The debate had been all abstract until now. Tzeporah Berman , PowerUp Canada
What BC is going through are some of the world's first growing pains in adapting to the realities of climate policy, says Tzeporah Berman of the climate-change advocacy group PowerUp Canada in Vancouver, British Columbia. "The debate had been all abstract until now," says Berman. "It had been entirely possible to support a phase-out of fossil fuels and build-out in clean energy without having to face what those things mean in practice."
Paying at the pump
British Columbia's carbon tax is simple: all fuels are taxed based on their emissions, at C$10 per tonne of carbon dioxide equivalents. That's 2.34¢ per litre of petrol at the pump, compared to petrol prices that ranged from 77¢ to C$1.48 per litre in British Columbia in 2008. The tax is planned to ramp up to C$30/tonne by 2012. Concurrent reductions in income tax mean that the tax is 'revenue neutral': the province raises no more tax revenue overall than it would without the tax.
Only a few other places in the world have a carbon tax. Sweden and Norway have perhaps the most entrenched systems, but these are more complex and are "riven with exceptions", says Komanoff.
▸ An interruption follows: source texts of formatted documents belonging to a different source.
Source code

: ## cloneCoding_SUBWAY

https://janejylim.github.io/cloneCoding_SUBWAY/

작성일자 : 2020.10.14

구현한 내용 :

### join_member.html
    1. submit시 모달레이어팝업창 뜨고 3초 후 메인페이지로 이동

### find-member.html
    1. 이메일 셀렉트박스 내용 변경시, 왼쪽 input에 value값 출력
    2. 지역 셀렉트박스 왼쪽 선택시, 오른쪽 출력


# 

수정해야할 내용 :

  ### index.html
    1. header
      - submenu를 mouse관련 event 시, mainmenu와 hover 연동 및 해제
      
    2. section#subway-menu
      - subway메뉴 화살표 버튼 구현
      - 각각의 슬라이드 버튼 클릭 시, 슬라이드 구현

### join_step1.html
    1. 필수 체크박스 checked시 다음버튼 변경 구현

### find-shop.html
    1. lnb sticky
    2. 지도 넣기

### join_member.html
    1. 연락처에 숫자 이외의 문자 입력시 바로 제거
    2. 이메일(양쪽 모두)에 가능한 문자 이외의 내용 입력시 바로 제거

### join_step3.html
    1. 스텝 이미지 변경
Boulder, Colorado, also hosts a city-wide tax, but only on electricity. "British Columbia is really the world leader," says Komanoff.
It is hard to say yet whether the British Columbia tax is succeeding in decreasing emissions, particularly because a concurrent drop in fuel prices has swamped it. Transport fuel use has increased in British Columbia, but home alterations for energy efficiency have also increased. The University of British Columbia has cited the carbon tax as one reason for upcoming changes to its natural gas power system. One economic model suggests a tax of C$200/tonne would be needed by 2020 to prompt emissions cuts large enough to avoid dangerous climate change.
Price on emissions
The BC Liberals support the development of a cap-and-trade scheme in addition to the carbon tax; the NDP favours cap-and-trade alone, citing US President Barack Obama's interest in such a scheme. Taxation has the advantage of being fast to implement, however. The British Columbia carbon tax came into force within 5 months of being announced in February 2008; the Western Climate Initiative cap-and-trade programme, a US–Canadian scheme including California, British Columbia, and several other provinces and states, won't come into force before 2012.
Mark Jaccard, an environmental economist at Simon Fraser University, near Vancouver, whose work informed the current carbon tax policy, says he has no particular preference for one scheme or the other. "I don't care. You just have to get a price on emissions," he says.
Current polls put the BC Liberals slightly ahead of the NDP. If they win, the carbon tax and independent power-production schemes will survive.
The lesson learned from British Columbia is that revenue neutrality needs to be made more clear, says Komanoff: voters have tended to notice the additional tax but not the compensating tax cuts. Cash rebates could be a better alternative, he says.
Perhaps the best thing to do is simply ensure that the world's next carbon tax doesn't come into effect at the same time as an oil price spike and a recession: "There's just a lot of bad luck there," Komanoff says.